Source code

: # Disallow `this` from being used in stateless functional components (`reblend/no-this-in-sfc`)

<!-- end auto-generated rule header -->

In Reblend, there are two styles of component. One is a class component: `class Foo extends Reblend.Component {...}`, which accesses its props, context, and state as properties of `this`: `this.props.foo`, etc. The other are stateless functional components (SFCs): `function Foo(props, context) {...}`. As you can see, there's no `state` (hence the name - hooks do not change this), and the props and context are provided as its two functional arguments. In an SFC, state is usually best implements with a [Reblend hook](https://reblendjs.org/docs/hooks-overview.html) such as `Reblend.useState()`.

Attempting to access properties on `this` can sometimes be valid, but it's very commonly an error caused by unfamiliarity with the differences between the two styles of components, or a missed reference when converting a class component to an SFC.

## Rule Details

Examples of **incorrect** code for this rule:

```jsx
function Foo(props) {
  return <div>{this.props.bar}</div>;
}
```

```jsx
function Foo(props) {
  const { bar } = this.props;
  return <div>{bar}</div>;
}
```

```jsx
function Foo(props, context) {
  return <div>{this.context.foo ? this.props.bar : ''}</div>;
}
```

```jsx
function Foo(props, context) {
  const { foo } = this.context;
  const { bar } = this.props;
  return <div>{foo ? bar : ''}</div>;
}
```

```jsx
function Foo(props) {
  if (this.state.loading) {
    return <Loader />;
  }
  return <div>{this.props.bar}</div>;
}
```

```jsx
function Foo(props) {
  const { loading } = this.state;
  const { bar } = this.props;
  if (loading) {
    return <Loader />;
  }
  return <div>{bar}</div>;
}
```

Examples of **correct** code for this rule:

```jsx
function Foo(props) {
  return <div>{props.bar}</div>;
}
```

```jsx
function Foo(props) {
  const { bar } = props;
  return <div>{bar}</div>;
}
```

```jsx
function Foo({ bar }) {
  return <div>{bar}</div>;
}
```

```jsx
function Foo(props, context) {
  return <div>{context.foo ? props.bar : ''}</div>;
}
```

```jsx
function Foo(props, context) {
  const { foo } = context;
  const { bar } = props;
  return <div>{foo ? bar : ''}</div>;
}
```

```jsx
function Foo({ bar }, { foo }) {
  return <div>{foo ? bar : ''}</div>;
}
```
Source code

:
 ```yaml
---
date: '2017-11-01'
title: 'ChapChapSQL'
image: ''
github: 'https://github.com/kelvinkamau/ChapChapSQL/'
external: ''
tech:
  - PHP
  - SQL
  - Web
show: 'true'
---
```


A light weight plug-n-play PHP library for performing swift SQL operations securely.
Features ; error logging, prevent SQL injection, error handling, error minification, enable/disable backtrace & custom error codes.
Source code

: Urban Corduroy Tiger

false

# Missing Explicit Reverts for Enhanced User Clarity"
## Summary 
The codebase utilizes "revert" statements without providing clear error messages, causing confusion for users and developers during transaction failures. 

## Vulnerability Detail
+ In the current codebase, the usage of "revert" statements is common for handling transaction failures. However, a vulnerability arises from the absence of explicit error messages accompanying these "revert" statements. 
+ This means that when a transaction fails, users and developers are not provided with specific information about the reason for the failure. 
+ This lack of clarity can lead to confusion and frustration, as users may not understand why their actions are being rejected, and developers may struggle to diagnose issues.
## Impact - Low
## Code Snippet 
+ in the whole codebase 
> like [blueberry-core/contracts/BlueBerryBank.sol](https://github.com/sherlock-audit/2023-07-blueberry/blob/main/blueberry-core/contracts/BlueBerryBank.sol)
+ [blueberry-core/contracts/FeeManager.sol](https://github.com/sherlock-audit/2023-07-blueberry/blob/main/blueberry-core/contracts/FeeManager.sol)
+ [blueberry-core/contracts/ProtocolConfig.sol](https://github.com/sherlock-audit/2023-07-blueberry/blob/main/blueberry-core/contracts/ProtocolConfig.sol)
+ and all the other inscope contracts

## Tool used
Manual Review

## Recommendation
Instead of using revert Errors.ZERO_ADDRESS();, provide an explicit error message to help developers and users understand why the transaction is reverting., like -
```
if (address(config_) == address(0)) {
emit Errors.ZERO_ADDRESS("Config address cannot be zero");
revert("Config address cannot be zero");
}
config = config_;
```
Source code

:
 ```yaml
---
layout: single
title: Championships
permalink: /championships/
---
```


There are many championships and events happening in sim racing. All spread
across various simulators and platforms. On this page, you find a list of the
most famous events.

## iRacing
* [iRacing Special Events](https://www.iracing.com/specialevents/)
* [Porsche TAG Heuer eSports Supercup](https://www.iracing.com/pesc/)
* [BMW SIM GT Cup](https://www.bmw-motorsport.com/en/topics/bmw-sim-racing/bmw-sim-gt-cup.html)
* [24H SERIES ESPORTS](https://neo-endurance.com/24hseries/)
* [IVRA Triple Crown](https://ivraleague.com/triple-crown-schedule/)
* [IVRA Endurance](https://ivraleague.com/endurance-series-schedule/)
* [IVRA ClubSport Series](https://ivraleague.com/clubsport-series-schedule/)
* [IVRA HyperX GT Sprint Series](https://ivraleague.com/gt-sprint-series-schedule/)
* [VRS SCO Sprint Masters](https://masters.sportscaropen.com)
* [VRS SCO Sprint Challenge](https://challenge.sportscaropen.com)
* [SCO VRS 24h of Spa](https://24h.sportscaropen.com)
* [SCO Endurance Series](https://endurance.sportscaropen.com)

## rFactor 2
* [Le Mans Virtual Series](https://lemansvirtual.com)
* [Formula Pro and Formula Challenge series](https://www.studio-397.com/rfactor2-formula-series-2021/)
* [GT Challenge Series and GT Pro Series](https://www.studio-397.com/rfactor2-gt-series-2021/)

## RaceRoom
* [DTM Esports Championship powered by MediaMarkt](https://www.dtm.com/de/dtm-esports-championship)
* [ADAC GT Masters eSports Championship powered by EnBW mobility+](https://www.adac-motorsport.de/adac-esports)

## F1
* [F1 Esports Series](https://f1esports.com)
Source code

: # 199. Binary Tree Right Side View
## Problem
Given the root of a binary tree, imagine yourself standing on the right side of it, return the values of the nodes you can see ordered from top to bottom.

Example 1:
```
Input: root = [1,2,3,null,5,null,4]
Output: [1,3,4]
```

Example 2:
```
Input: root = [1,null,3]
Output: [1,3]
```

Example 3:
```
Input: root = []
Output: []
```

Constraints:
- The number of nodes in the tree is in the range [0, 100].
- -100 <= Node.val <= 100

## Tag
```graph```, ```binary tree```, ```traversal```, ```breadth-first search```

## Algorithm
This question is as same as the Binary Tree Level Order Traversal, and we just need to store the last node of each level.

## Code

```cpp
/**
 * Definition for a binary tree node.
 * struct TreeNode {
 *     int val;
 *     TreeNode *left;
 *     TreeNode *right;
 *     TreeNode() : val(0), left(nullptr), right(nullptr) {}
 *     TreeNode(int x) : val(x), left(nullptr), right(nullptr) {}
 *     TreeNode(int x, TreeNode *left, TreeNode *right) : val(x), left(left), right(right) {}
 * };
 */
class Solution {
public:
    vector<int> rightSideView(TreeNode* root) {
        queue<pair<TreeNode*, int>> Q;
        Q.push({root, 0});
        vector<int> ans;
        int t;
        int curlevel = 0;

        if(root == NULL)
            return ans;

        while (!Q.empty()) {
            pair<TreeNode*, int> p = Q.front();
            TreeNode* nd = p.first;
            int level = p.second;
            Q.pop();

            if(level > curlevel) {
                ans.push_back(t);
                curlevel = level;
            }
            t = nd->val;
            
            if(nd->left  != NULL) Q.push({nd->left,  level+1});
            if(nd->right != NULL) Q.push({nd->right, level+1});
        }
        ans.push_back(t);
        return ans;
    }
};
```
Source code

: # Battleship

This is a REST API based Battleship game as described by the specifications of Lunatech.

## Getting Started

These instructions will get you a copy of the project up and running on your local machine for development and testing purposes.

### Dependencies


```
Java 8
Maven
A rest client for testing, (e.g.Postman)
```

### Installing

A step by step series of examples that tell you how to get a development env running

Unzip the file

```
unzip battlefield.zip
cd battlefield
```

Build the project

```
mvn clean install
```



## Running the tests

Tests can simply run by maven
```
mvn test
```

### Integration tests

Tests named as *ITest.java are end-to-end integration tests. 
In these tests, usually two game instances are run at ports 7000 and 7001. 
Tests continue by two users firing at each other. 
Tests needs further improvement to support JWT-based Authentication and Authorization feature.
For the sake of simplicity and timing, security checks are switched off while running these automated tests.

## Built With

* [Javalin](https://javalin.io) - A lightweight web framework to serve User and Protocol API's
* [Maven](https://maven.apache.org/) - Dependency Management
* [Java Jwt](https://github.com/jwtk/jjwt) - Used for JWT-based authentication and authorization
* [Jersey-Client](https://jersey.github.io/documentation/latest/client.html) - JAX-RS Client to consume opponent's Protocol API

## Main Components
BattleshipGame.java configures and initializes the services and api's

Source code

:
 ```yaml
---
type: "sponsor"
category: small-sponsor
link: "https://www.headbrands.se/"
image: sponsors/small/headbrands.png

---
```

DESCRIPTION OF THE TASK —
Give back the records above exactly, limited to the lines between the one holding "Tests named as" and the one holding "## Built With", inclusive.

RESPONSE AREA —
Tests named as *ITest.java are end-to-end integration tests. 
In these tests, usually two game instances are run at ports 7000 and 7001. 
Tests continue by two users firing at each other. 
Tests needs further improvement to support JWT-based Authentication and Authorization feature.
For the sake of simplicity and timing, security checks are switched off while running these automated tests.

## Built With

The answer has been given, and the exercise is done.